Descartes, dans ses Méditations métaphysiques, aborde la question sous un angle différent, mais soutient lui aussi que le problème n'est qu'apparent et que Dieu est, en dépit de cela, absolument tout-puissant.

Dans ses approches contemporaines, le paradoxe de la toute-puissance a notamment été étudié sur le plan de la sémantique[réf. nécessaire] ; la capacité du langage — et partant de la philosophie — à exprimer de façon authentique le concept même de toute-puissance a pu être discutée, comme nombre de termes auto-applicables.

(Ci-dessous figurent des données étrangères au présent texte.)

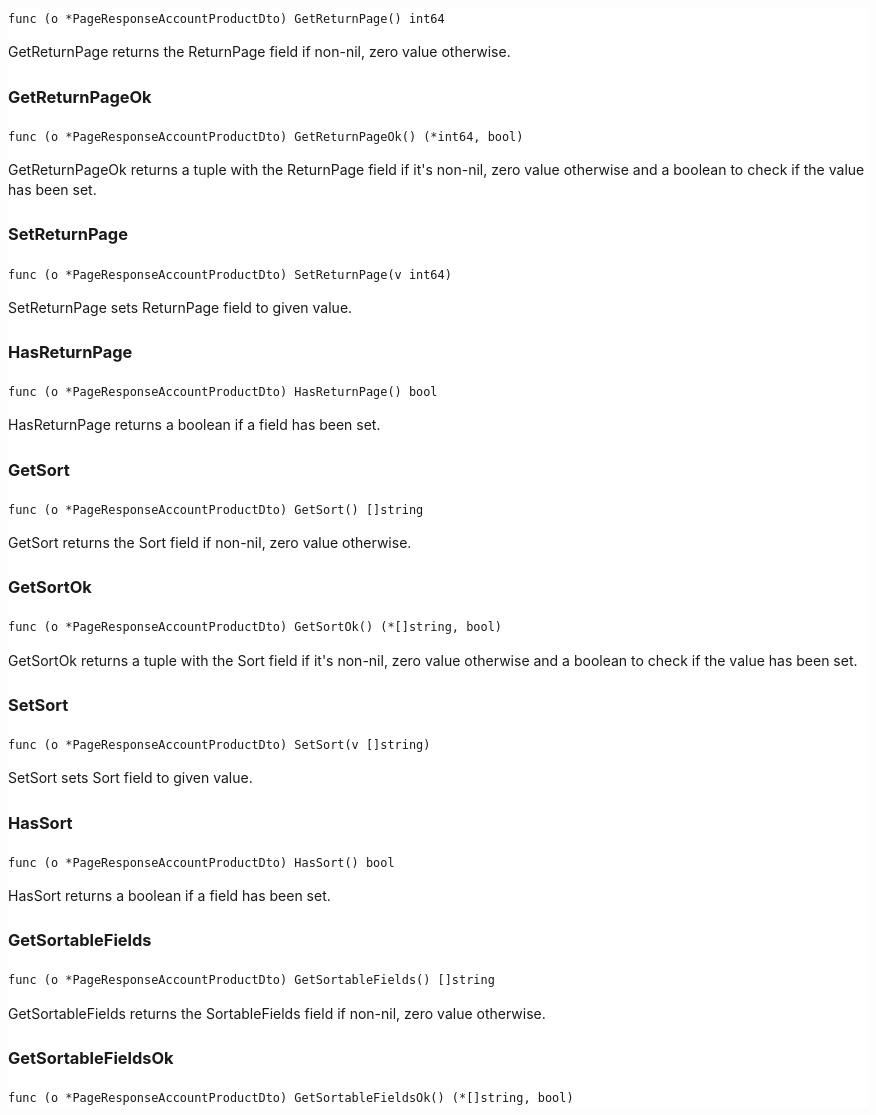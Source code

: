 `func (o *PageResponseAccountProductDto) GetReturnPage() int64`

GetReturnPage returns the ReturnPage field if non-nil, zero value otherwise.

### GetReturnPageOk

`func (o *PageResponseAccountProductDto) GetReturnPageOk() (*int64, bool)`

GetReturnPageOk returns a tuple with the ReturnPage field if it's non-nil, zero value otherwise
and a boolean to check if the value has been set.

### SetReturnPage

`func (o *PageResponseAccountProductDto) SetReturnPage(v int64)`

SetReturnPage sets ReturnPage field to given value.

### HasReturnPage

`func (o *PageResponseAccountProductDto) HasReturnPage() bool`

HasReturnPage returns a boolean if a field has been set.

### GetSort

`func (o *PageResponseAccountProductDto) GetSort() []string`

GetSort returns the Sort field if non-nil, zero value otherwise.

### GetSortOk

`func (o *PageResponseAccountProductDto) GetSortOk() (*[]string, bool)`

GetSortOk returns a tuple with the Sort field if it's non-nil, zero value otherwise
and a boolean to check if the value has been set.

### SetSort

`func (o *PageResponseAccountProductDto) SetSort(v []string)`

SetSort sets Sort field to given value.

### HasSort

`func (o *PageResponseAccountProductDto) HasSort() bool`

HasSort returns a boolean if a field has been set.

### GetSortableFields

`func (o *PageResponseAccountProductDto) GetSortableFields() []string`

GetSortableFields returns the SortableFields field if non-nil, zero value otherwise.

### GetSortableFieldsOk

`func (o *PageResponseAccountProductDto) GetSortableFieldsOk() (*[]string, bool)`
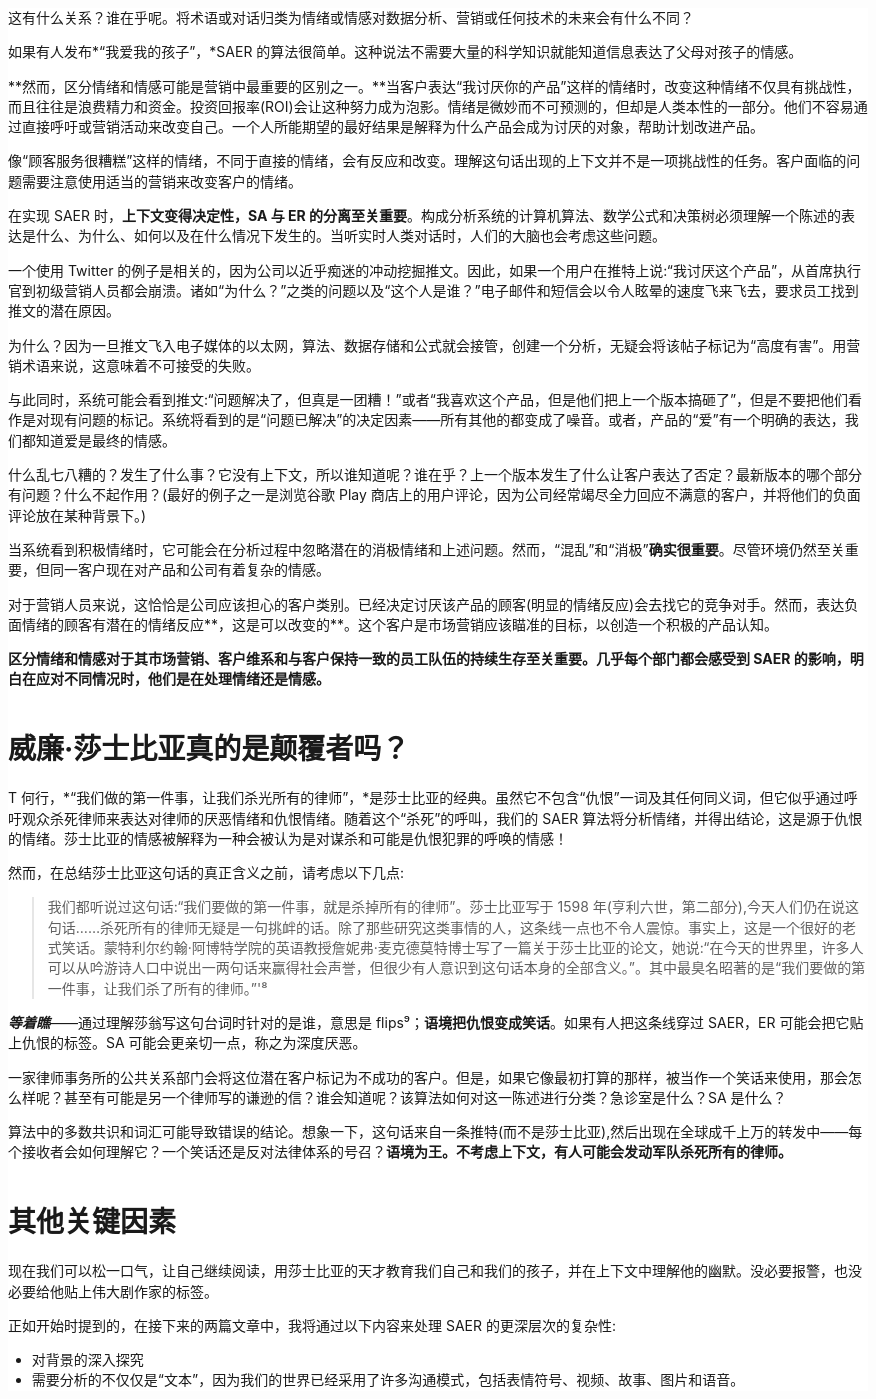 这有什么关系？谁在乎呢。将术语或对话归类为情绪或情感对数据分析、营销或任何技术的未来会有什么不同？

如果有人发布*“我爱我的孩子”，*SAER 的算法很简单。这种说法不需要大量的科学知识就能知道信息表达了父母对孩子的情感。

**然而，区分情绪和情感可能是营销中最重要的区别之一。**当客户表达“我讨厌你的产品”这样的情绪时，改变这种情绪不仅具有挑战性，而且往往是浪费精力和资金。投资回报率(ROI)会让这种努力成为泡影。情绪是微妙而不可预测的，但却是人类本性的一部分。他们不容易通过直接呼吁或营销活动来改变自己。一个人所能期望的最好结果是解释为什么产品会成为讨厌的对象，帮助计划改进产品。

像“顾客服务很糟糕”这样的情绪，不同于直接的情绪，会有反应和改变。理解这句话出现的上下文并不是一项挑战性的任务。客户面临的问题需要注意使用适当的营销来改变客户的情绪。

在实现 SAER 时，**上下文变得决定性，SA 与 ER 的分离至关重要**。构成分析系统的计算机算法、数学公式和决策树必须理解一个陈述的表达是什么、为什么、如何以及在什么情况下发生的。当听实时人类对话时，人们的大脑也会考虑这些问题。

一个使用 Twitter 的例子是相关的，因为公司以近乎痴迷的冲动挖掘推文。因此，如果一个用户在推特上说:“我讨厌这个产品”，从首席执行官到初级营销人员都会崩溃。诸如“为什么？”之类的问题以及“这个人是谁？”电子邮件和短信会以令人眩晕的速度飞来飞去，要求员工找到推文的潜在原因。

为什么？因为一旦推文飞入电子媒体的以太网，算法、数据存储和公式就会接管，创建一个分析，无疑会将该帖子标记为“高度有害”。用营销术语来说，这意味着不可接受的失败。

与此同时，系统可能会看到推文:“问题解决了，但真是一团糟！”或者“我喜欢这个产品，但是他们把上一个版本搞砸了”，但是不要把他们看作是对现有问题的标记。系统将看到的是“问题已解决”的决定因素——所有其他的都变成了噪音。或者，产品的“爱”有一个明确的表达，我们都知道爱是最终的情感。

什么乱七八糟的？发生了什么事？它没有上下文，所以谁知道呢？谁在乎？上一个版本发生了什么让客户表达了否定？最新版本的哪个部分有问题？什么不起作用？(最好的例子之一是浏览谷歌 Play 商店上的用户评论，因为公司经常竭尽全力回应不满意的客户，并将他们的负面评论放在某种背景下。)

当系统看到积极情绪时，它可能会在分析过程中忽略潜在的消极情绪和上述问题。然而，“混乱”和“消极”**确实很重要**。尽管环境仍然至关重要，但同一客户现在对产品和公司有着复杂的情感。

对于营销人员来说，这恰恰是公司应该担心的客户类别。已经决定讨厌该产品的顾客(明显的情绪反应)会去找它的竞争对手。然而，表达负面情绪的顾客有潜在的情绪反应**，这是可以改变的**。这个客户是市场营销应该瞄准的目标，以创造一个积极的产品认知。

**区分情绪和情感对于其市场营销、客户维系和与客户保持一致的员工队伍的持续生存至关重要。几乎每个部门都会感受到 SAER 的影响，明白在应对不同情况时，他们是在处理情绪还是情感。**

# 威廉·莎士比亚真的是颠覆者吗？

T 何行，*“我们做的第一件事，让我们杀光所有的律师”，*是莎士比亚的经典。虽然它不包含“仇恨”一词及其任何同义词，但它似乎通过呼吁观众杀死律师来表达对律师的厌恶情绪和仇恨情绪。随着这个“杀死”的呼叫，我们的 SAER 算法将分析情绪，并得出结论，这是源于仇恨的情绪。莎士比亚的情感被解释为一种会被认为是对谋杀和可能是仇恨犯罪的呼唤的情感！

然而，在总结莎士比亚这句话的真正含义之前，请考虑以下几点:

> 我们都听说过这句话:“我们要做的第一件事，就是杀掉所有的律师”。莎士比亚写于 1598 年(亨利六世，第二部分),今天人们仍在说这句话……杀死所有的律师无疑是一句挑衅的话。除了那些研究这类事情的人，这条线一点也不令人震惊。事实上，这是一个很好的老式笑话。蒙特利尔约翰·阿博特学院的英语教授詹妮弗·麦克德莫特博士写了一篇关于莎士比亚的论文，她说:“在今天的世界里，许多人可以从吟游诗人口中说出一两句话来赢得社会声誉，但很少有人意识到这句话本身的全部含义。”。其中最臭名昭著的是“我们要做的第一件事，让我们杀了所有的律师。”'⁸

***等着瞧***——通过理解莎翁写这句台词时针对的是谁，意思是 flips⁹；**语境把仇恨变成笑话**。如果有人把这条线穿过 SAER，ER 可能会把它贴上仇恨的标签。SA 可能会更亲切一点，称之为深度厌恶。

一家律师事务所的公共关系部门会将这位潜在客户标记为不成功的客户。但是，如果它像最初打算的那样，被当作一个笑话来使用，那会怎么样呢？甚至有可能是另一个律师写的谦逊的信？谁会知道呢？该算法如何对这一陈述进行分类？急诊室是什么？SA 是什么？

算法中的多数共识和词汇可能导致错误的结论。想象一下，这句话来自一条推特(而不是莎士比亚),然后出现在全球成千上万的转发中——每个接收者会如何理解它？一个笑话还是反对法律体系的号召？**语境为王。不考虑上下文，有人可能会发动军队杀死所有的律师。**

# 其他关键因素

现在我们可以松一口气，让自己继续阅读，用莎士比亚的天才教育我们自己和我们的孩子，并在上下文中理解他的幽默。没必要报警，也没必要给他贴上伟大剧作家的标签。

正如开始时提到的，在接下来的两篇文章中，我将通过以下内容来处理 SAER 的更深层次的复杂性:

*   对背景的深入探究
*   需要分析的不仅仅是“文本”，因为我们的世界已经采用了许多沟通模式，包括表情符号、视频、故事、图片和语音。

Une étude rigoureuse du paradoxe de la toute-puissance implique en tout cas une définition précise de la toute-puissance. La définition courante de la toute-puissance comme « capacité de tout faire » apparaît insuffisante pour servir à la variété des problèmes soulevés par ce paradoxe. De plus, la philosophie n'est pas la seule à se pencher sur la question : l'ouvrage de John Barrow Impossibility cherche ainsi à délimiter l'espace des possibles en ce qui concerne le monde physique (voir aussi Gabriele Veneziano). René Thom montre la limitation stricte du nombre des objets qu'il nomme les catastrophes et qui régissent la morphogenèse[5]. Et bien entendu la "dernière décimale de pi" ou "les plus grand de tous les nombres premiers" sont des expression qui n'ont pas de sens, ce qui se démontre[6] et aucune toute-puissance n'a donc à fournir leurs objets.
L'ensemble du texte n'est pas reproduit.